After tragedy, people tend to look for something or someone to blame. For some, the most difficult part of recovering from sudden shock is accepting the often chaotic and blameless nature of events.
One mental obstacle we can face in this situation is confronting, if we have it, our “just world bias”. This is a simple belief, sometimes instilled through religious institutions, that all the world’s consequences are the results of a universal force that restores moral balance. This bias can cause people to rationalise others’ misfortune as deserved without considering actual causes or it can cause people to remain apathetic to public issues surrounding them as they can just leave the state of the world up to the universal balancing force. Obviously, shedding our just world bias and accepting the moral responsibility that comes with agency is in the best interests of everyone.
Another issue we encounter when tragedy strikes is the sensationalism of the media. This problem is also tied up with capitalism as media outlets are implicitly encouraged to be sensationalist because it sells papers.
On November 19th I came across an article in the Plymouth Herald with the headline “Much-loved Plymouth headteacher [sic] took her own life after ‘inadequate’ Ofsted inspection”. I believe that this headline is misleading to the extent that the author is in breach of journalistic ethics and should be subject to internal disciplinary procedure as appropriate.
Firstly, it could be mistaken to mean that the OFSTED inspection was itself inadequate; rather than the actual meaning which was that OFSTED rated the head teacher’s school as inadequate. Secondly, the headline could be taken to imply that this tragic death was a direct response to the inspection.
In the comments on the Herald’s Facebook link to the article, views were divided with some feeling that it was inappropriate and disrespectful for the Herald to report this story. Of course, while I sympathise with all those affected by this dreadful incident, I think this is the kind of story we need to hear more of- obviously, not because I want this to happen more, but because it already does and people aren’t aware of it.
Mental health in the UK, thanks to campaigns like “Time to Talk”, is an issue that we are increasingly becoming aware of yet, according to figures from charities like Mind and the Governmental ONS, it is still worsening. (And it will only worsen still as the current Tory Government continues its vicious programme of class warfare.)

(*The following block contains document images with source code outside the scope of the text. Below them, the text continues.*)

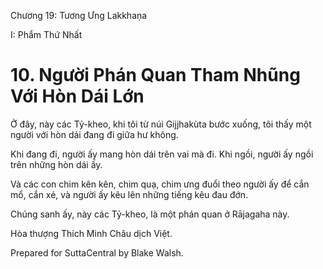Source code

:  

Chương 19: Tương Ưng Lakkhaṇa

I: Phẩm Thứ Nhất

# 10\. Người Phán Quan Tham Nhũng Với Hòn Dái Lớn

Ở đây, này các Tỷ-kheo, khi tôi từ núi Gijjhakùta bước xuống, tôi thấy một người với hòn dái đang đi giữa hư không.

Khi đang đi, người ấy mang hòn dái trên vai mà đi. Khi ngồi, người ấy ngồi trên những hòn dái ấy.

Và các con chim kên kên, chim quạ, chim ưng đuổi theo người ấy để cắn mổ, cắn xé, và người ấy kêu lên những tiếng kêu đau đớn.

Chúng sanh ấy, này các Tỷ-kheo, là một phán quan ở Rājagaha này.

Hòa thượng Thích Minh Châu dịch Việt.

Prepared for SuttaCentral by Blake Walsh.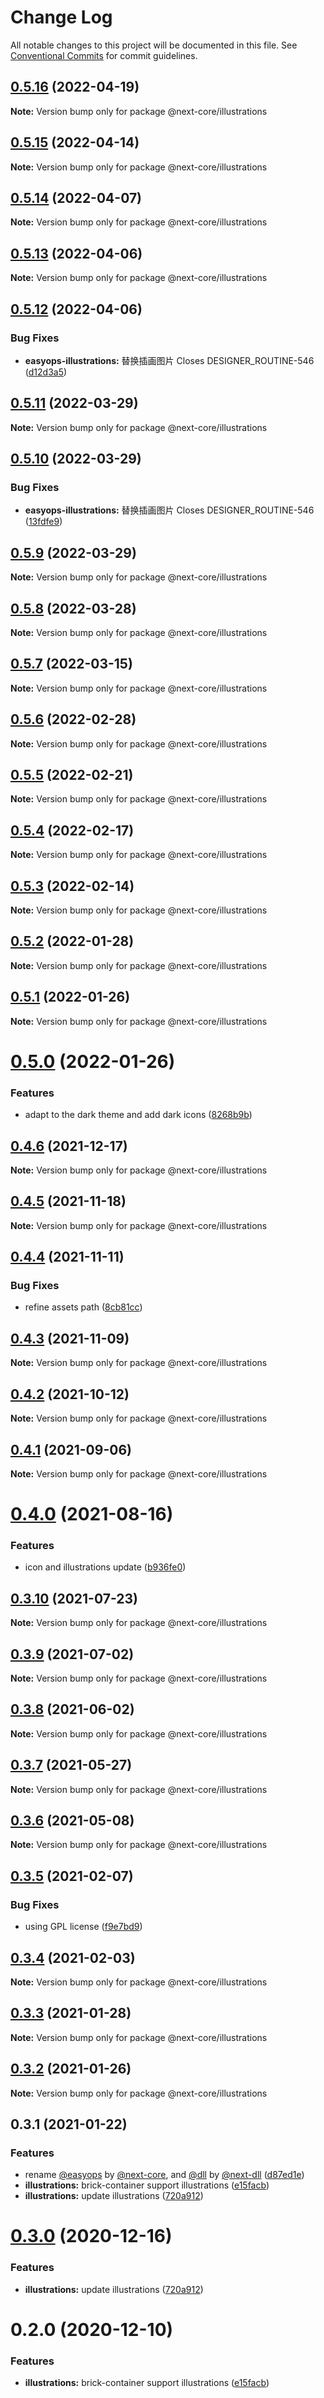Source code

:# Change Log

All notable changes to this project will be documented in this file.
See [Conventional Commits](https://conventionalcommits.org) for commit guidelines.

## [0.5.16](https://github.com/easyops-cn/next-core/compare/@next-core/illustrations@0.5.15...@next-core/illustrations@0.5.16) (2022-04-19)

**Note:** Version bump only for package @next-core/illustrations





## [0.5.15](https://github.com/easyops-cn/next-core/compare/@next-core/illustrations@0.5.14...@next-core/illustrations@0.5.15) (2022-04-14)

**Note:** Version bump only for package @next-core/illustrations





## [0.5.14](https://github.com/easyops-cn/next-core/compare/@next-core/illustrations@0.5.13...@next-core/illustrations@0.5.14) (2022-04-07)

**Note:** Version bump only for package @next-core/illustrations





## [0.5.13](https://github.com/easyops-cn/next-core/compare/@next-core/illustrations@0.5.12...@next-core/illustrations@0.5.13) (2022-04-06)

**Note:** Version bump only for package @next-core/illustrations





## [0.5.12](https://github.com/easyops-cn/next-core/compare/@next-core/illustrations@0.5.11...@next-core/illustrations@0.5.12) (2022-04-06)


### Bug Fixes

* **easyops-illustrations:** 替换插画图片  Closes DESIGNER_ROUTINE-546 ([d12d3a5](https://github.com/easyops-cn/next-core/commit/d12d3a59b4f6e6a35f99a083c60fc1ac3c58fa90))





## [0.5.11](https://github.com/easyops-cn/next-core/compare/@next-core/illustrations@0.5.10...@next-core/illustrations@0.5.11) (2022-03-29)

**Note:** Version bump only for package @next-core/illustrations





## [0.5.10](https://github.com/easyops-cn/next-core/compare/@next-core/illustrations@0.5.9...@next-core/illustrations@0.5.10) (2022-03-29)


### Bug Fixes

* **easyops-illustrations:** 替换插画图片  Closes DESIGNER_ROUTINE-546 ([13fdfe9](https://github.com/easyops-cn/next-core/commit/13fdfe9f1685160e37313930eb36a0515121d12e))





## [0.5.9](https://github.com/easyops-cn/next-core/compare/@next-core/illustrations@0.5.8...@next-core/illustrations@0.5.9) (2022-03-29)

**Note:** Version bump only for package @next-core/illustrations





## [0.5.8](https://github.com/easyops-cn/next-core/compare/@next-core/illustrations@0.5.7...@next-core/illustrations@0.5.8) (2022-03-28)

**Note:** Version bump only for package @next-core/illustrations





## [0.5.7](https://github.com/easyops-cn/next-core/compare/@next-core/illustrations@0.5.6...@next-core/illustrations@0.5.7) (2022-03-15)

**Note:** Version bump only for package @next-core/illustrations





## [0.5.6](https://github.com/easyops-cn/next-core/compare/@next-core/illustrations@0.5.5...@next-core/illustrations@0.5.6) (2022-02-28)

**Note:** Version bump only for package @next-core/illustrations





## [0.5.5](https://github.com/easyops-cn/next-core/compare/@next-core/illustrations@0.5.4...@next-core/illustrations@0.5.5) (2022-02-21)

**Note:** Version bump only for package @next-core/illustrations

## [0.5.4](https://github.com/easyops-cn/next-core/compare/@next-core/illustrations@0.5.3...@next-core/illustrations@0.5.4) (2022-02-17)

**Note:** Version bump only for package @next-core/illustrations

## [0.5.3](https://github.com/easyops-cn/next-core/compare/@next-core/illustrations@0.5.2...@next-core/illustrations@0.5.3) (2022-02-14)

**Note:** Version bump only for package @next-core/illustrations

## [0.5.2](https://github.com/easyops-cn/next-core/compare/@next-core/illustrations@0.5.1...@next-core/illustrations@0.5.2) (2022-01-28)

**Note:** Version bump only for package @next-core/illustrations

## [0.5.1](https://github.com/easyops-cn/next-core/compare/@next-core/illustrations@0.5.0...@next-core/illustrations@0.5.1) (2022-01-26)

**Note:** Version bump only for package @next-core/illustrations

# [0.5.0](https://github.com/easyops-cn/next-core/compare/@next-core/illustrations@0.4.6...@next-core/illustrations@0.5.0) (2022-01-26)

### Features

- adapt to the dark theme and add dark icons ([8268b9b](https://github.com/easyops-cn/next-core/commit/8268b9b4309d56bd2ca35465b00b92cc78634863))

## [0.4.6](https://github.com/easyops-cn/next-core/compare/@next-core/illustrations@0.4.5...@next-core/illustrations@0.4.6) (2021-12-17)

**Note:** Version bump only for package @next-core/illustrations

## [0.4.5](https://github.com/easyops-cn/next-core/compare/@next-core/illustrations@0.4.4...@next-core/illustrations@0.4.5) (2021-11-18)

**Note:** Version bump only for package @next-core/illustrations

## [0.4.4](https://github.com/easyops-cn/next-core/compare/@next-core/illustrations@0.4.3...@next-core/illustrations@0.4.4) (2021-11-11)

### Bug Fixes

- refine assets path ([8cb81cc](https://github.com/easyops-cn/next-core/commit/8cb81cc748ee14686d71bce1a86dd0fdda1037e9))

## [0.4.3](https://github.com/easyops-cn/next-core/compare/@next-core/illustrations@0.4.2...@next-core/illustrations@0.4.3) (2021-11-09)

**Note:** Version bump only for package @next-core/illustrations

## [0.4.2](https://github.com/easyops-cn/next-core/compare/@next-core/illustrations@0.4.1...@next-core/illustrations@0.4.2) (2021-10-12)

**Note:** Version bump only for package @next-core/illustrations

## [0.4.1](https://github.com/easyops-cn/next-core/compare/@next-core/illustrations@0.4.0...@next-core/illustrations@0.4.1) (2021-09-06)

**Note:** Version bump only for package @next-core/illustrations

# [0.4.0](https://github.com/easyops-cn/next-core/compare/@next-core/illustrations@0.3.10...@next-core/illustrations@0.4.0) (2021-08-16)

### Features

- icon and illustrations update ([b936fe0](https://github.com/easyops-cn/next-core/commit/b936fe0e52259283cb88a89f50cb27088b894b8b))

## [0.3.10](https://github.com/easyops-cn/next-core/compare/@next-core/illustrations@0.3.9...@next-core/illustrations@0.3.10) (2021-07-23)

**Note:** Version bump only for package @next-core/illustrations

## [0.3.9](https://github.com/easyops-cn/next-core/compare/@next-core/illustrations@0.3.8...@next-core/illustrations@0.3.9) (2021-07-02)

**Note:** Version bump only for package @next-core/illustrations

## [0.3.8](https://github.com/easyops-cn/next-core/compare/@next-core/illustrations@0.3.7...@next-core/illustrations@0.3.8) (2021-06-02)

**Note:** Version bump only for package @next-core/illustrations

## [0.3.7](https://github.com/easyops-cn/next-core/compare/@next-core/illustrations@0.3.6...@next-core/illustrations@0.3.7) (2021-05-27)

**Note:** Version bump only for package @next-core/illustrations

## [0.3.6](https://github.com/easyops-cn/next-core/compare/@next-core/illustrations@0.3.5...@next-core/illustrations@0.3.6) (2021-05-08)

**Note:** Version bump only for package @next-core/illustrations

## [0.3.5](https://github.com/easyops-cn/next-core/compare/@next-core/illustrations@0.3.4...@next-core/illustrations@0.3.5) (2021-02-07)

### Bug Fixes

- using GPL license ([f9e7bd9](https://github.com/easyops-cn/next-core/commit/f9e7bd9))

## [0.3.4](https://github.com/easyops-cn/next-core/compare/@next-core/illustrations@0.3.3...@next-core/illustrations@0.3.4) (2021-02-03)

**Note:** Version bump only for package @next-core/illustrations

## [0.3.3](https://github.com/easyops-cn/next-core/compare/@next-core/illustrations@0.3.2...@next-core/illustrations@0.3.3) (2021-01-28)

**Note:** Version bump only for package @next-core/illustrations

## [0.3.2](https://git.easyops.local/anyclouds/next-core/compare/@next-core/illustrations@0.3.1...@next-core/illustrations@0.3.2) (2021-01-26)

**Note:** Version bump only for package @next-core/illustrations

## 0.3.1 (2021-01-22)

### Features

- rename [@easyops](https://git.easyops.local/easyops) by [@next-core](https://git.easyops.local/next-core), and [@dll](https://git.easyops.local/dll) by [@next-dll](https://git.easyops.local/next-dll) ([d87ed1e](https://git.easyops.local/anyclouds/next-core/commits/d87ed1e))
- **illustrations:** brick-container support illustrations ([e15facb](https://git.easyops.local/anyclouds/next-core/commits/e15facb))
- **illustrations:** update illustrations ([720a912](https://git.easyops.local/anyclouds/next-core/commits/720a912))

# [0.3.0](https://git.easyops.local/anyclouds/next-core/compare/@easyops/illustrations@0.2.0...@easyops/illustrations@0.3.0) (2020-12-16)

### Features

- **illustrations:** update illustrations ([720a912](https://git.easyops.local/anyclouds/next-core/commits/720a912))

# 0.2.0 (2020-12-10)

### Features

- **illustrations:** brick-container support illustrations ([e15facb](https://git.easyops.local/anyclouds/next-core/commits/e15facb))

Some commenters on the Facebook link also expressed anger at OFSTED, perhaps looking for something to blame, perhaps misled by the atrocious headline. Others pointed to the immense pressures teachers are under- which should actually concern us. However, looking to blame something or someone will not bring closure and may cause us to prematurely stop investigating the cause of such a tragedy.

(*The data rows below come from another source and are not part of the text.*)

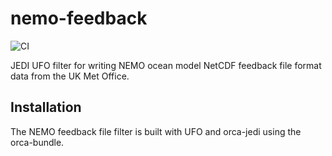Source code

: nemo-feedback
=============

![CI](https://github.com/MetOffice/nemo-feedback/actions/workflows/ci.yml/badge.svg)

JEDI UFO filter for writing NEMO ocean model NetCDF feedback file format data from the UK Met Office.

Installation
------------

The NEMO feedback file filter is built with UFO and orca-jedi using the orca-bundle.
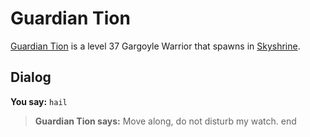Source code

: # Guardian Tion



[Guardian Tion](/npc/114499) is a level 37 Gargoyle Warrior that spawns in [Skyshrine](/zone/114).



## Dialog

**You say:** `hail`



>**Guardian Tion says:** Move along, do not disturb my watch.
end
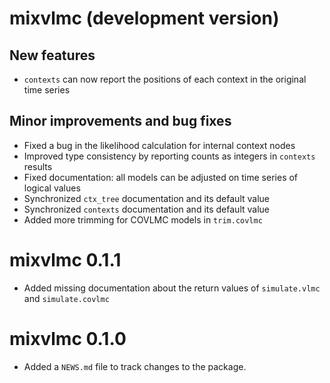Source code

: # mixvlmc (development version)

## New features
* `contexts` can now report the positions of each context in the original time
  series

## Minor improvements and bug fixes
* Fixed a bug in the likelihood calculation for internal context nodes
* Improved type consistency by reporting counts as integers in `contexts` results
* Fixed documentation: all models can be adjusted on time series of logical values
* Synchronized `ctx_tree` documentation and its default value
* Synchronized `contexts` documentation and its default value
* Added more trimming for COVLMC models in `trim.covlmc`

# mixvlmc 0.1.1

* Added missing documentation about the return values of `simulate.vlmc` and
  `simulate.covlmc`

# mixvlmc 0.1.0

* Added a `NEWS.md` file to track changes to the package.
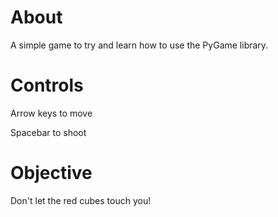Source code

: About
=====

A simple game to try and learn how to use the PyGame library.

Controls
========

Arrow keys to move

Spacebar to shoot



Objective
=========


Don't let the red cubes touch you!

With this particular case, had OFSTED known about any mental health issues prior to their inspection, it probably wouldn’t have changed anything as their inspections should be completely impartial and objective, considering and reviewing how the needs of pupils are being met. Further, to blame OFSTED would be to denigrate those suffering from serious illnesses, such as depression, as it implies that the disease isn’t complex and life-threatening in itself. Unfortunately, we will never be able to find for certain the “straw that broke the camel’s back” (for lack of a better metaphor as I failed to find one online) but really, we shouldn’t be looking for that- we should be looking at the straw already piling up and questioning that.

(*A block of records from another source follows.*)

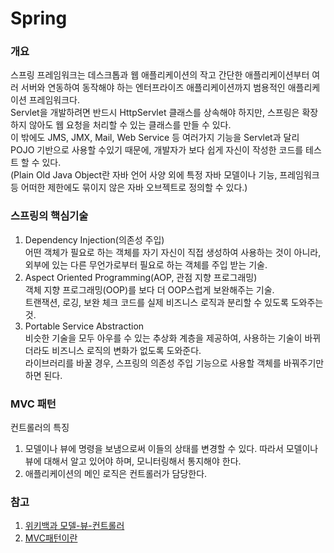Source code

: # Spring  
  
### 개요  
스프링 프레임워크는 데스크톱과 웹 애플리케이션의 작고 간단한 애플리케이션부터 여러 서버와 연동하여 동작해야 하는 엔터프라이즈 애플리케이션까지 범용적인 애플리케이션 프레임워크다.  
Servlet을 개발하려면 반드시 HttpServlet 클래스를 상속해야 하지만, 스프링은 확장하지 않아도 웹 요청을 처리할 수 있는 클래스를 만들 수 있다.  
이 밖에도 JMS, JMX, Mail, Web Service 등 여러가지 기능을 Servlet과 달리  POJO 기반으로 사용할 수있기 때문에, 개발자가 보다 쉽게 자신이 작성한 코드를 테스트 할 수 있다.  
(Plain Old Java Object란 자바 언어 사양 외에 특정 자바 모델이나 기능, 프레임워크 등 어떠한 제한에도 묶이지 않은 자바 오브젝트로 정의할 수 있다.)  
  
### 스프링의 핵심기술  
1. Dependency Injection(의존성 주입)  
어떤 객체가 필요로 하는 객체를 자기 자신이 직접 생성하여 사용하는 것이 아니라, 외부에 있는 다른 무언가로부터 필요로 하는 객체를 주입 받는 기술.  
2. Aspect Oriented Programming(AOP, 관점 지향 프로그래밍)  
객체 지향 프로그래밍(OOP)를 보다 더 OOP스럽게 보완해주는 기술.  
트랜잭션, 로깅, 보완 체크 코드를 실제 비즈니스 로직과 분리할 수 있도록 도와주는 것.  
3. Portable Service Abstraction  
비슷한 기술을 모두 아우를 수 있는 추상화 계층을 제공하여, 사용하는 기술이 바뀌더라도 비즈니스 로직의 변화가 없도록 도와준다.  
라이브러리를 바꿀 경우, 스프링의 의존성 주입 기능으로 사용할 객체를 바꿔주기만 하면 된다.  
  
### MVC 패턴  
컨트롤러의 특징  
1. 모델이나 뷰에 명령을 보냄으로써 이들의 상태를 변경할 수 있다. 따라서 모델이나 뷰에 대해서 알고 있어야 하며, 모니터링해서 통지해야 한다.  
2. 애플리케이션의 메인 로직은 컨트롤러가 담당한다.  
  
### 참고  
1. [위키백과 모델-뷰-컨트롤러](https://ko.wikipedia.org/wiki/%EB%AA%A8%EB%8D%B8-%EB%B7%B0-%EC%BB%A8%ED%8A%B8%EB%A1%A4%EB%9F%AC)  
2. [MVC패턴이란](https://m.blog.naver.com/jhc9639/220967034588)  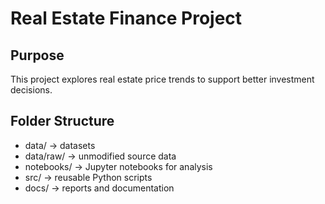 # Real Estate Finance Project

## Purpose
This project explores real estate price trends to support better investment decisions.

## Folder Structure
- data/ → datasets
- data/raw/ → unmodified source data
- notebooks/ → Jupyter notebooks for analysis
- src/ → reusable Python scripts
- docs/ → reports and documentation

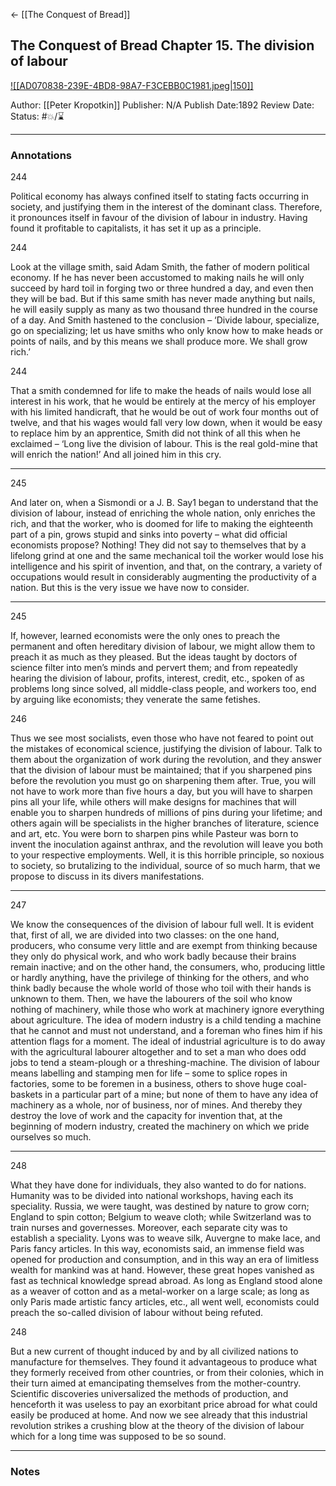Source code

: <- [[The Conquest of Bread]]

## The Conquest of Bread Chapter 15. The division of labour

[ ![[AD070838-239E-4BD8-98A7-F3CEBB0C1981.jpeg|150]] ](https://www.amazon.com/gp/aw/d/B094761RQ3/ref=tmm_kin_swatch_0?ie=UTF8&qid=1675208114&sr=8-2)

Author: [[Peter Kropotkin]]
Publisher: N/A
Publish Date:1892
Review Date:
Status: #💥/⌛️ 

___

### Annotations

244

Political economy has always confined itself to stating facts occurring in society, and justifying them in the interest of the dominant class. Therefore, it pronounces itself in favour of the division of labour in industry. Having found it profitable to capitalists, it has set it up as a principle.

244

Look at the village smith, said Adam Smith, the father of modern political economy. If he has never been accustomed to making nails he will only succeed by hard toil in forging two or three hundred a day, and even then they will be bad. But if this same smith has never made anything but nails, he will easily supply as many as two thousand three hundred in the course of a day. And Smith hastened to the conclusion – ‘Divide labour, specialize, go on specializing; let us have smiths who only know how to make heads or points of nails, and by this means we shall produce more. We shall grow rich.’

244

That a smith condemned for life to make the heads of nails would lose all interest in his work, that he would be entirely at the mercy of his employer with his limited handicraft, that he would be out of work four months out of twelve, and that his wages would fall very low down, when it would be easy to replace him by an apprentice, Smith did not think of all this when he exclaimed – ‘Long live the division of labour. This is the real gold-mine that will enrich the nation!’ And all joined him in this cry.

---

245

And later on, when a Sismondi or a J. B. Say1 began to understand that the division of labour, instead of enriching the whole nation, only enriches the rich, and that the worker, who is doomed for life to making the eighteenth part of a pin, grows stupid and sinks into poverty – what did official economists propose? Nothing! They did not say to themselves that by a lifelong grind at one and the same mechanical toil the worker would lose his intelligence and his spirit of invention, and that, on the contrary, a variety of occupations would result in considerably augmenting the productivity of a nation. But this is the very issue we have now to consider.

---

245

If, however, learned economists were the only ones to preach the permanent and often hereditary division of labour, we might allow them to preach it as much as they pleased. But the ideas taught by doctors of science filter into men’s minds and pervert them; and from repeatedly hearing the division of labour, profits, interest, credit, etc., spoken of as problems long since solved, all middle-class people, and workers too, end by arguing like economists; they venerate the same fetishes.

246

Thus we see most socialists, even those who have not feared to point out the mistakes of economical science, justifying the division of labour. Talk to them about the organization of work during the revolution, and they answer that the division of labour must be maintained; that if you sharpened pins before the revolution you must go on sharpening them after. True, you will not have to work more than five hours a day, but you will have to sharpen pins all your life, while others will make designs for machines that will enable you to sharpen hundreds of millions of pins during your lifetime; and others again will be specialists in the higher branches of literature, science and art, etc. You were born to sharpen pins while Pasteur was born to invent the inoculation against anthrax, and the revolution will leave you both to your respective employments. Well, it is this horrible principle, so noxious to society, so brutalizing to the individual, source of so much harm, that we propose to discuss in its divers manifestations.

---

247

We know the consequences of the division of labour full well. It is evident that, first of all, we are divided into two classes: on the one hand, producers, who consume very little and are exempt from thinking because they only do physical work, and who work badly because their brains remain inactive; and on the other hand, the consumers, who, producing little or hardly anything, have the privilege of thinking for the others, and who think badly because the whole world of those who toil with their hands is unknown to them. Then, we have the labourers of the soil who know nothing of machinery, while those who work at machinery ignore everything about agriculture. The idea of modern industry is a child tending a machine that he cannot and must not understand, and a foreman who fines him if his attention flags for a moment. The ideal of industrial agriculture is to do away with the agricultural labourer altogether and to set a man who does odd jobs to tend a steam-plough or a threshing-machine. The division of labour means labelling and stamping men for life – some to splice ropes in factories, some to be foremen in a business, others to shove huge coal-baskets in a particular part of a mine; but none of them to have any idea of machinery as a whole, nor of business, nor of mines. And thereby they destroy the love of work and the capacity for invention that, at the beginning of modern industry, created the machinery on which we pride ourselves so much.

---

248

What they have done for individuals, they also wanted to do for nations. Humanity was to be divided into national workshops, having each its speciality. Russia, we were taught, was destined by nature to grow corn; England to spin cotton; Belgium to weave cloth; while Switzerland was to train nurses and governesses. Moreover, each separate city was to establish a speciality. Lyons was to weave silk, Auvergne to make lace, and Paris fancy articles. In this way, economists said, an immense field was opened for production and consumption, and in this way an era of limitless wealth for mankind was at hand. However, these great hopes vanished as fast as technical knowledge spread abroad. As long as England stood alone as a weaver of cotton and as a metal-worker on a large scale; as long as only Paris made artistic fancy articles, etc., all went well, economists could preach the so-called division of labour without being refuted.

248

But a new current of thought induced by and by all civilized nations to manufacture for themselves. They found it advantageous to produce what they formerly received from other countries, or from their colonies, which in their turn aimed at emancipating themselves from the mother-country. Scientific discoveries universalized the methods of production, and henceforth it was useless to pay an exorbitant price abroad for what could easily be produced at home. And now we see already that this industrial revolution strikes a crushing blow at the theory of the division of labour which for a long time was supposed to be so sound.

___

### Notes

This will be published on TheKnowledge, official student newspaper of Plymouth university’s student union, UPSU.
Sorry for the lack of content recently- new semester at university. I have some more article ideas and do plan on finishing the commentary series on the US political science journal article “US is an oligarchy?” but mostly my writing here will be an archive of stuff I write for the student newspaper or bits and pieces I create during university that I think might be suitable here.